We woke up early the next morning and caught the sunrise on one of Vík's black sand beaches. It was the first time we had seen the sun since leaving Denver and to say it was nice to feel its warmth on our cheeks would be an understatement. We also got stuck in a short downpour and then a rainbow appeared, so that was pretty fucking awesome. Dyrhólaey and Reynisfjara beach shouldn't be missed and, if you can find it (it took us a while), the wreckage from a US Navy plane that crashed in 1973 is pretty spectacular.

We left Vík shortly after noon and headed up to Gullfoss. Thankfully we arrived just before sunset, which seemed to be a common theme during our time in Iceland. We grabbed a bite to eat (him) and a caffeinated beverage (me) from the cafe and then we hauled ass to the cottage. But not before going out of our way to stock up on groceries and booze in Borgarnes.

We drove through the highlands
My favorite spot in the cottage
Hillside cottage in the West
Sea view from Kolsstaðir
Geothermal hot pot in Reykjadular
Nightfall at Kolsstaðir
Icelandic horses at Kolsstaðir
Icelandic horses at Kolsstaðir
Icelandic horses at Kolsstaðir
Happiest horse at Kolsstaðir
Icelandic horses at Kolsstaðir
From my favorite green chair
View from the living room


When I originally booked the house on the hill, I had zero intentions of using it for anything more than a base while we explored Snæfellsnes Penninsula and the Westfjords.
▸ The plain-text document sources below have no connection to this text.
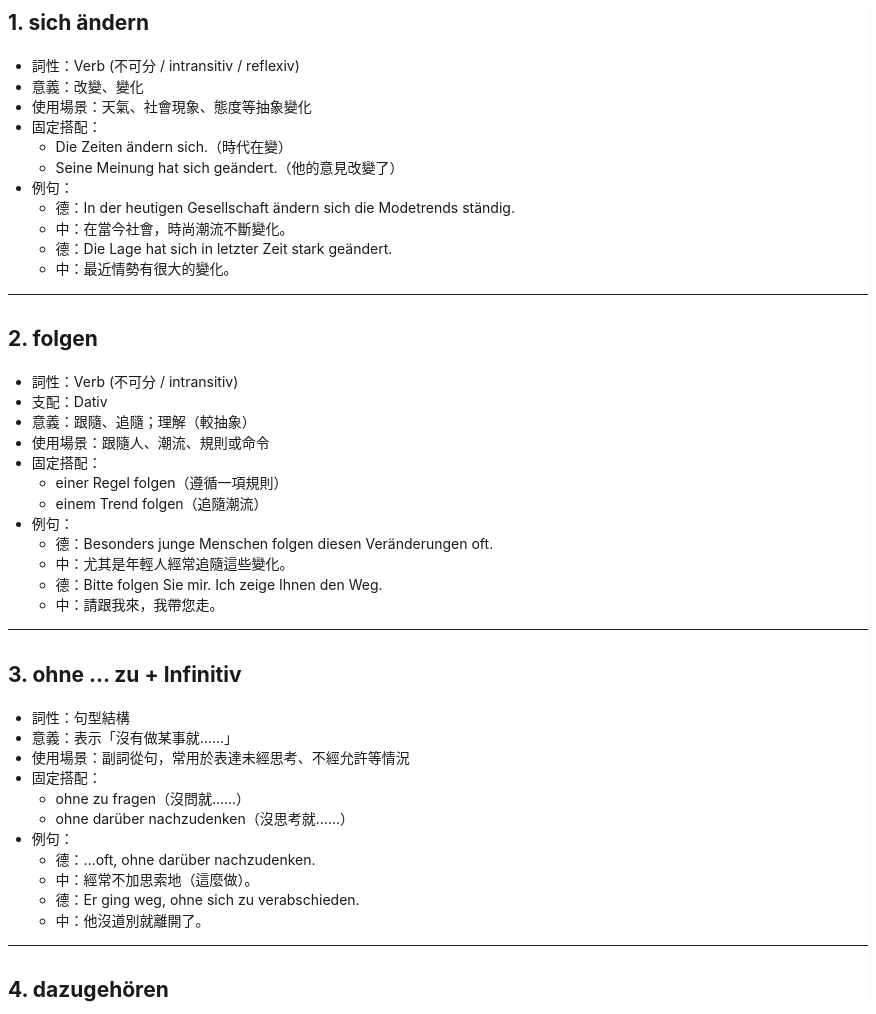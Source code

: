 ## 1. sich ändern

- 詞性：Verb (不可分 / intransitiv / reflexiv)
- 意義：改變、變化
- 使用場景：天氣、社會現象、態度等抽象變化
- 固定搭配：
  - Die Zeiten ändern sich.（時代在變）
  - Seine Meinung hat sich geändert.（他的意見改變了）
- 例句：
  - 德：In der heutigen Gesellschaft ändern sich die Modetrends ständig.
  - 中：在當今社會，時尚潮流不斷變化。
  - 德：Die Lage hat sich in letzter Zeit stark geändert.
  - 中：最近情勢有很大的變化。

---

## 2. folgen

- 詞性：Verb (不可分 / intransitiv)
- 支配：Dativ
- 意義：跟隨、追隨；理解（較抽象）
- 使用場景：跟隨人、潮流、規則或命令
- 固定搭配：
  - einer Regel folgen（遵循一項規則）
  - einem Trend folgen（追隨潮流）
- 例句：
  - 德：Besonders junge Menschen folgen diesen Veränderungen oft.
  - 中：尤其是年輕人經常追隨這些變化。
  - 德：Bitte folgen Sie mir. Ich zeige Ihnen den Weg.
  - 中：請跟我來，我帶您走。

---

## 3. ohne … zu + Infinitiv

- 詞性：句型結構
- 意義：表示「沒有做某事就……」
- 使用場景：副詞從句，常用於表達未經思考、不經允許等情況
- 固定搭配：
  - ohne zu fragen（沒問就……）
  - ohne darüber nachzudenken（沒思考就……）
- 例句：
  - 德：…oft, ohne darüber nachzudenken.
  - 中：經常不加思索地（這麼做）。
  - 德：Er ging weg, ohne sich zu verabschieden.
  - 中：他沒道別就離開了。

---

## 4. dazugehören
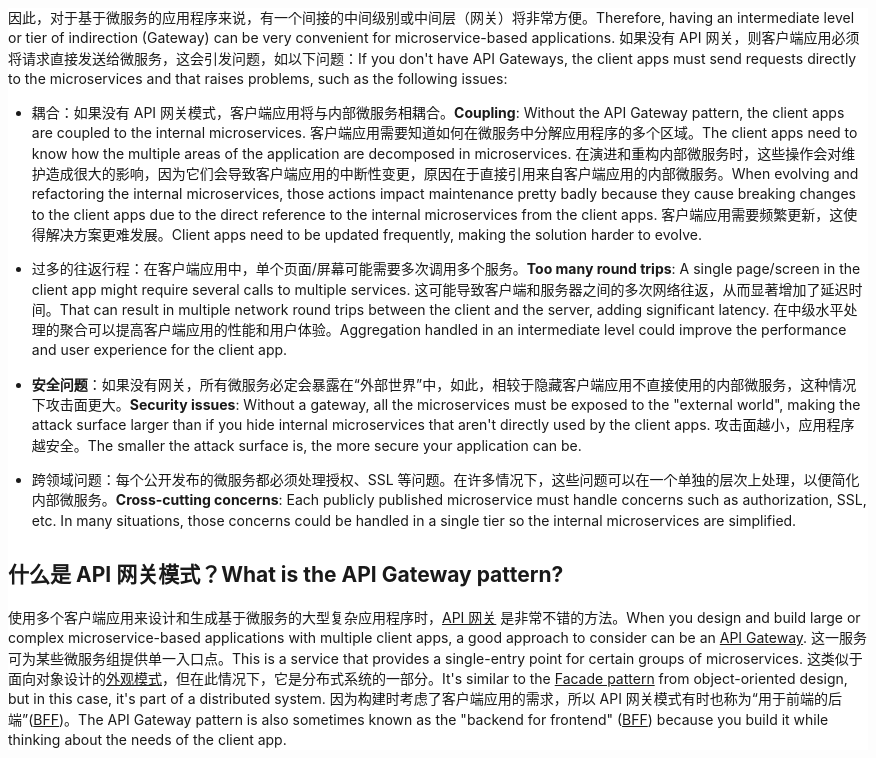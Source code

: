 <span data-ttu-id="d5ae3-147">因此，对于基于微服务的应用程序来说，有一个间接的中间级别或中间层（网关）将非常方便。</span><span class="sxs-lookup"><span data-stu-id="d5ae3-147">Therefore, having an intermediate level or tier of indirection (Gateway) can be very convenient for microservice-based applications.</span></span> <span data-ttu-id="d5ae3-148">如果没有 API 网关，则客户端应用必须将请求直接发送给微服务，这会引发问题，如以下问题：</span><span class="sxs-lookup"><span data-stu-id="d5ae3-148">If you don't have API Gateways, the client apps must send requests directly to the microservices and that raises problems, such as the following issues:</span></span>

- <span data-ttu-id="d5ae3-149">耦合：如果没有 API 网关模式，客户端应用将与内部微服务相耦合。</span><span class="sxs-lookup"><span data-stu-id="d5ae3-149">**Coupling**: Without the API Gateway pattern, the client apps are coupled to the internal microservices.</span></span> <span data-ttu-id="d5ae3-150">客户端应用需要知道如何在微服务中分解应用程序的多个区域。</span><span class="sxs-lookup"><span data-stu-id="d5ae3-150">The client apps need to know how the multiple areas of the application are decomposed in microservices.</span></span> <span data-ttu-id="d5ae3-151">在演进和重构内部微服务时，这些操作会对维护造成很大的影响，因为它们会导致客户端应用的中断性变更，原因在于直接引用来自客户端应用的内部微服务。</span><span class="sxs-lookup"><span data-stu-id="d5ae3-151">When evolving and refactoring the internal microservices, those actions impact maintenance pretty badly because they cause breaking changes to the client apps due to the direct reference to the internal microservices from the client apps.</span></span> <span data-ttu-id="d5ae3-152">客户端应用需要频繁更新，这使得解决方案更难发展。</span><span class="sxs-lookup"><span data-stu-id="d5ae3-152">Client apps need to be updated frequently, making the solution harder to evolve.</span></span>

- <span data-ttu-id="d5ae3-153">过多的往返行程：在客户端应用中，单个页面/屏幕可能需要多次调用多个服务。</span><span class="sxs-lookup"><span data-stu-id="d5ae3-153">**Too many round trips**: A single page/screen in the client app might require several calls to multiple services.</span></span> <span data-ttu-id="d5ae3-154">这可能导致客户端和服务器之间的多次网络往返，从而显著增加了延迟时间。</span><span class="sxs-lookup"><span data-stu-id="d5ae3-154">That can result in multiple network round trips between the client and the server, adding significant latency.</span></span> <span data-ttu-id="d5ae3-155">在中级水平处理的聚合可以提高客户端应用的性能和用户体验。</span><span class="sxs-lookup"><span data-stu-id="d5ae3-155">Aggregation handled in an intermediate level could improve the performance and user experience for the client app.</span></span>

- <span data-ttu-id="d5ae3-156">**安全问题**：如果没有网关，所有微服务必定会暴露在“外部世界”中，如此，相较于隐藏客户端应用不直接使用的内部微服务，这种情况下攻击面更大。</span><span class="sxs-lookup"><span data-stu-id="d5ae3-156">**Security issues**: Without a gateway, all the microservices must be exposed to the "external world", making the attack surface larger than if you hide internal microservices that aren't directly used by the client apps.</span></span> <span data-ttu-id="d5ae3-157">攻击面越小，应用程序越安全。</span><span class="sxs-lookup"><span data-stu-id="d5ae3-157">The smaller the attack surface is, the more secure your application can be.</span></span>

- <span data-ttu-id="d5ae3-158">跨领域问题：每个公开发布的微服务都必须处理授权、SSL 等问题。在许多情况下，这些问题可以在一个单独的层次上处理，以便简化内部微服务。</span><span class="sxs-lookup"><span data-stu-id="d5ae3-158">**Cross-cutting concerns**: Each publicly published microservice must handle concerns such as authorization, SSL, etc. In many situations, those concerns could be handled in a single tier so the internal microservices are simplified.</span></span>

## <a name="what-is-the-api-gateway-pattern"></a><span data-ttu-id="d5ae3-159">什么是 API 网关模式？</span><span class="sxs-lookup"><span data-stu-id="d5ae3-159">What is the API Gateway pattern?</span></span>

<span data-ttu-id="d5ae3-160">使用多个客户端应用来设计和生成基于微服务的大型复杂应用程序时，[API 网关](https://microservices.io/patterns/apigateway.html) 是非常不错的方法。</span><span class="sxs-lookup"><span data-stu-id="d5ae3-160">When you design and build large or complex microservice-based applications with multiple client apps, a good approach to consider can be an [API Gateway](https://microservices.io/patterns/apigateway.html).</span></span> <span data-ttu-id="d5ae3-161">这一服务可为某些微服务组提供单一入口点。</span><span class="sxs-lookup"><span data-stu-id="d5ae3-161">This is a service that provides a single-entry point for certain groups of microservices.</span></span> <span data-ttu-id="d5ae3-162">这类似于面向对象设计的[外观模式](https://en.wikipedia.org/wiki/Facade_pattern)，但在此情况下，它是分布式系统的一部分。</span><span class="sxs-lookup"><span data-stu-id="d5ae3-162">It's similar to the [Facade pattern](https://en.wikipedia.org/wiki/Facade_pattern) from object-oriented design, but in this case, it's part of a distributed system.</span></span> <span data-ttu-id="d5ae3-163">因为构建时考虑了客户端应用的需求，所以 API 网关模式有时也称为“用于前端的后端”([BFF](https://samnewman.io/patterns/architectural/bff/))。</span><span class="sxs-lookup"><span data-stu-id="d5ae3-163">The API Gateway pattern is also sometimes known as the "backend for frontend" ([BFF](https://samnewman.io/patterns/architectural/bff/)) because you build it while thinking about the needs of the client app.</span></span>
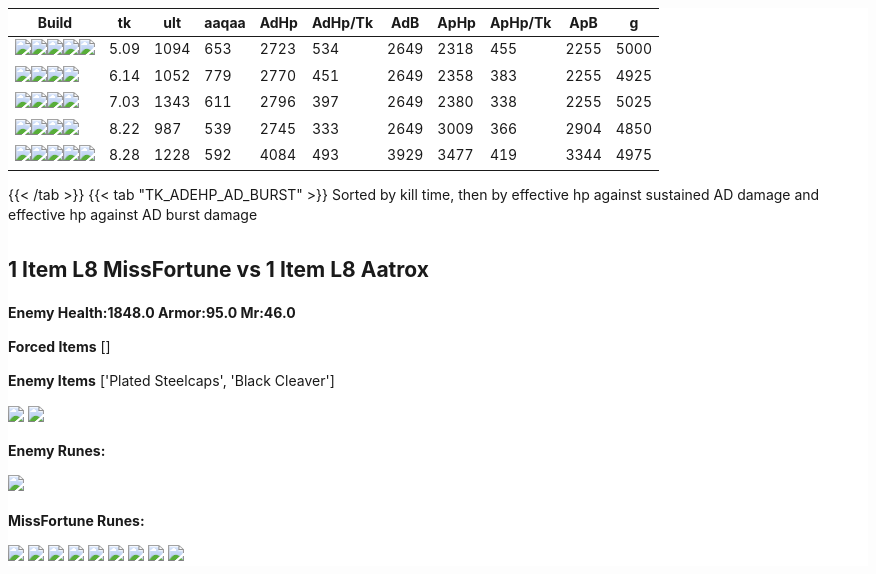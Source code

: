 



 Build |tk|ult|aaqaa|AdHp|AdHp/Tk|AdB|ApHp|ApHp/Tk|ApB|g
-|-|-|-|-|-|-|-|-|-|-
![](/item/6672.png)![](/item/1001.png)![](/item/1053.png)![](/item/1055.png)![](/item/1036.png)|5.09|1094|653|2723|534|2649|2318|455|2255|5000
![](/item/3153.png)![](/item/1001.png)![](/item/1055.png)![](/item/1037.png)|6.14|1052|779|2770|451|2649|2358|383|2255|4925
![](/item/3074.png)![](/item/1001.png)![](/item/1055.png)![](/item/1037.png)|7.03|1343|611|2796|397|2649|2380|338|2255|5025
![](/item/3091.png)![](/item/1001.png)![](/item/1053.png)![](/item/1055.png)|8.22|987|539|2745|333|2649|3009|366|2904|4850
![](/item/6673.png)![](/item/1001.png)![](/item/1055.png)![](/item/1037.png)![](/item/1036.png)|8.28|1228|592|4084|493|3929|3477|419|3344|4975
{{< /tab >}}
{{< tab "TK_ADEHP_AD_BURST" >}}
Sorted by kill time, then by effective hp against sustained AD damage and effective hp against AD burst damage
## 1 Item L8 MissFortune vs 1 Item L8 Aatrox

**Enemy Health:1848.0 Armor:95.0 Mr:46.0**


**Forced Items** []








**Enemy Items** ['Plated Steelcaps', 'Black Cleaver']





![](/item/3047.png)
![](/item/3071.png)



**Enemy Runes:**





![](/StatMods/StatModsArmorIcon.png)



**MissFortune Runes:**


![](/Styles/Precision/PressTheAttack/PressTheAttack.png)
![](/Styles/Precision/Overheal.png)
![](/Styles/Precision/LegendAlacrity/LegendAlacrity.png)
![](/Styles/Precision/CutDown/CutDown.png)
![](/Styles/Sorcery/AbsoluteFocus/AbsoluteFocus.png)
![](/Styles/Sorcery/GatheringStorm/GatheringStorm.png)
![](/StatMods/StatModsAttackSpeedIcon.png)
![](/StatMods/StatModsAdaptiveForceIcon.png)
![](/StatMods/StatModsArmorIcon.png)
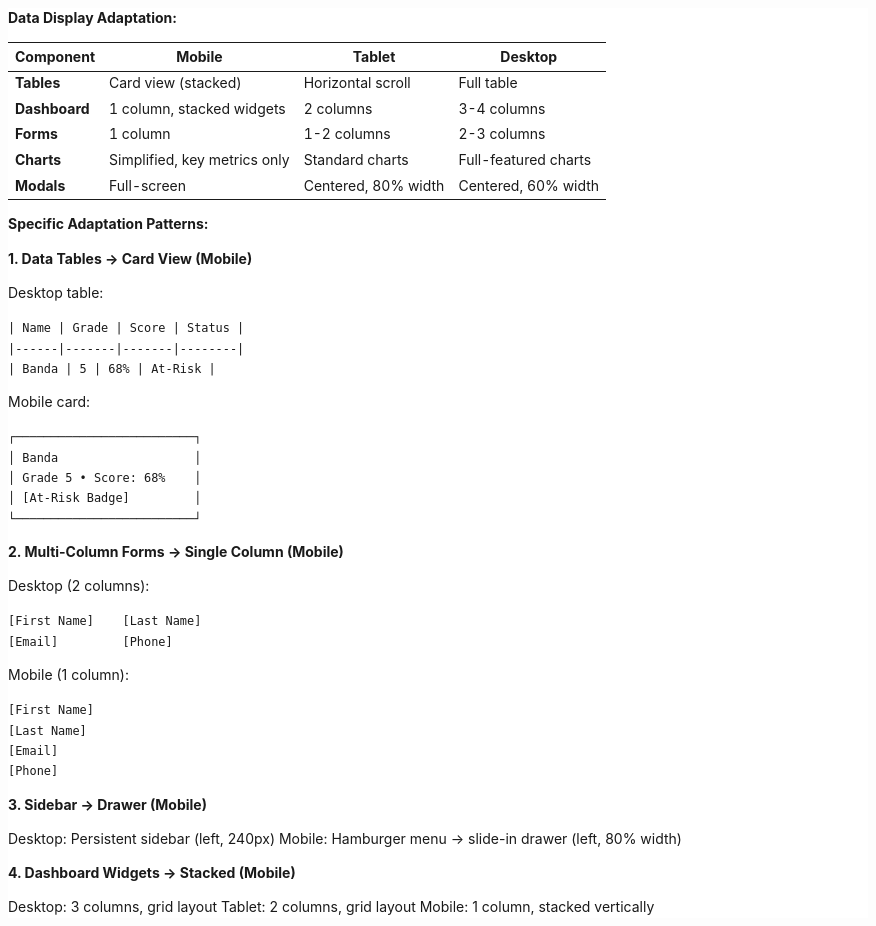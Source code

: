 **Data Display Adaptation:**

| Component | Mobile | Tablet | Desktop |
|-----------|--------|--------|--------|
| **Tables** | Card view (stacked) | Horizontal scroll | Full table |
| **Dashboard** | 1 column, stacked widgets | 2 columns | 3-4 columns |
| **Forms** | 1 column | 1-2 columns | 2-3 columns |
| **Charts** | Simplified, key metrics only | Standard charts | Full-featured charts |
| **Modals** | Full-screen | Centered, 80% width | Centered, 60% width |

**Specific Adaptation Patterns:**

**1. Data Tables → Card View (Mobile)**

Desktop table:
```
| Name | Grade | Score | Status |
|------|-------|-------|--------|
| Banda | 5 | 68% | At-Risk |
```

Mobile card:
```
┌─────────────────────────┐
│ Banda                   │
│ Grade 5 • Score: 68%    │
│ [At-Risk Badge]         │
└─────────────────────────┘
```

**2. Multi-Column Forms → Single Column (Mobile)**

Desktop (2 columns):
```
[First Name]    [Last Name]
[Email]         [Phone]
```

Mobile (1 column):
```
[First Name]
[Last Name]
[Email]
[Phone]
```

**3. Sidebar → Drawer (Mobile)**

Desktop: Persistent sidebar (left, 240px)
Mobile: Hamburger menu → slide-in drawer (left, 80% width)

**4. Dashboard Widgets → Stacked (Mobile)**

Desktop: 3 columns, grid layout
Tablet: 2 columns, grid layout
Mobile: 1 column, stacked vertically
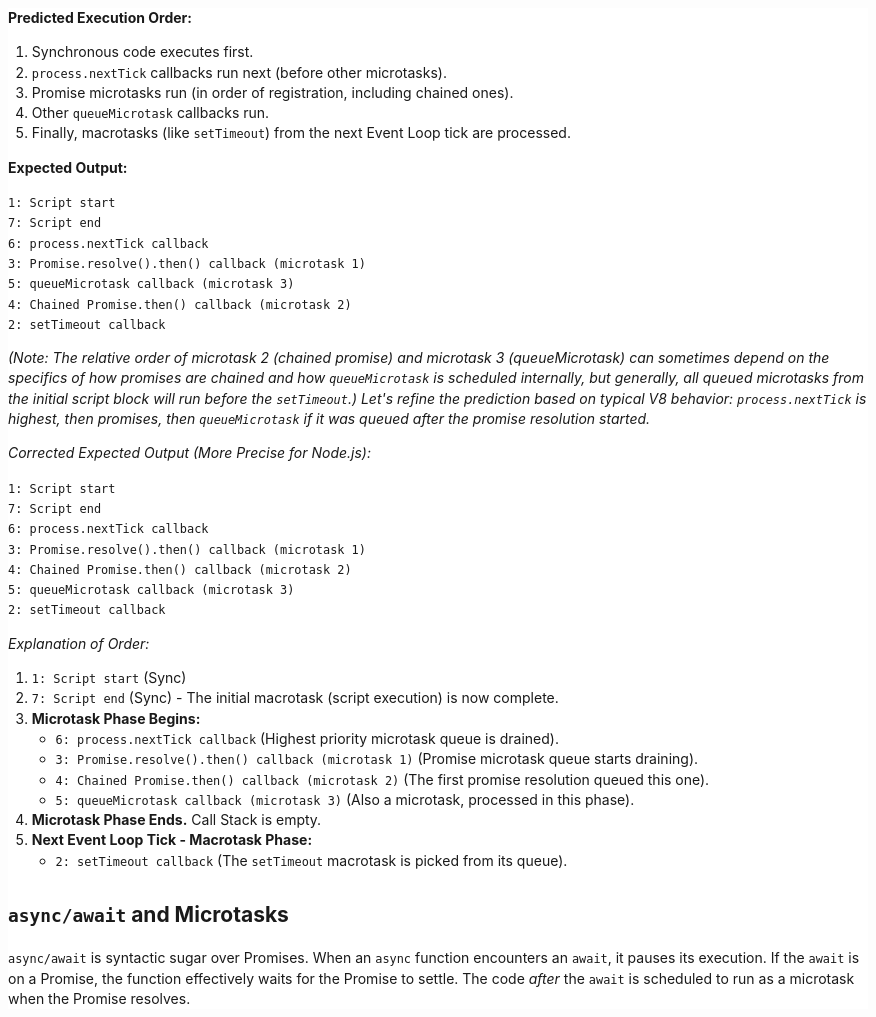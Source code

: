 **Predicted Execution Order:**

1.  Synchronous code executes first.
2.  `process.nextTick` callbacks run next (before other microtasks).
3.  Promise microtasks run (in order of registration, including chained ones).
4.  Other `queueMicrotask` callbacks run.
5.  Finally, macrotasks (like `setTimeout`) from the next Event Loop tick are processed.

**Expected Output:**

```
1: Script start
7: Script end
6: process.nextTick callback
3: Promise.resolve().then() callback (microtask 1)
5: queueMicrotask callback (microtask 3) 
4: Chained Promise.then() callback (microtask 2) 
2: setTimeout callback
```
*(Note: The relative order of microtask 2 (chained promise) and microtask 3 (queueMicrotask) can sometimes depend on the specifics of how promises are chained and how `queueMicrotask` is scheduled internally, but generally, all queued microtasks from the initial script block will run before the `setTimeout`.) Let's refine the prediction based on typical V8 behavior: `process.nextTick` is highest, then promises, then `queueMicrotask` if it was queued after the promise resolution started.* 

*Corrected Expected Output (More Precise for Node.js):*

```
1: Script start
7: Script end
6: process.nextTick callback
3: Promise.resolve().then() callback (microtask 1)
4: Chained Promise.then() callback (microtask 2)
5: queueMicrotask callback (microtask 3)
2: setTimeout callback
```
*Explanation of Order:*
1.  `1: Script start` (Sync)
2.  `7: Script end` (Sync) - The initial macrotask (script execution) is now complete.
3.  **Microtask Phase Begins:**
    *   `6: process.nextTick callback` (Highest priority microtask queue is drained).
    *   `3: Promise.resolve().then() callback (microtask 1)` (Promise microtask queue starts draining).
    *   `4: Chained Promise.then() callback (microtask 2)` (The first promise resolution queued this one).
    *   `5: queueMicrotask callback (microtask 3)` (Also a microtask, processed in this phase).
4.  **Microtask Phase Ends.** Call Stack is empty.
5.  **Next Event Loop Tick - Macrotask Phase:**
    *   `2: setTimeout callback` (The `setTimeout` macrotask is picked from its queue).

## `async/await` and Microtasks

`async/await` is syntactic sugar over Promises. When an `async` function encounters an `await`, it pauses its execution. If the `await` is on a Promise, the function effectively waits for the Promise to settle. The code *after* the `await` is scheduled to run as a microtask when the Promise resolves.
Neither of which happened. Partly because we decided that the West would best be experienced under meteorological conditions more conducive to things like hiking and camping (ahem, summer), but mostly because we arrived at the cottage and were, for lack of better words, totally blown away. So we spent all five days cooking our meals from scratch, soaking in nearby hot pots, and exploring the mountain pass in which the cottage is situated. I also spent a lot of time sipping coffee while watching the horses from that cozy green chair. Best five vacation days of my life? You bet your ass they were. We can't wait to go back.

*Make sure you hire a 4WD vehicle if you plan on doing any driving through the West or in the Highlands.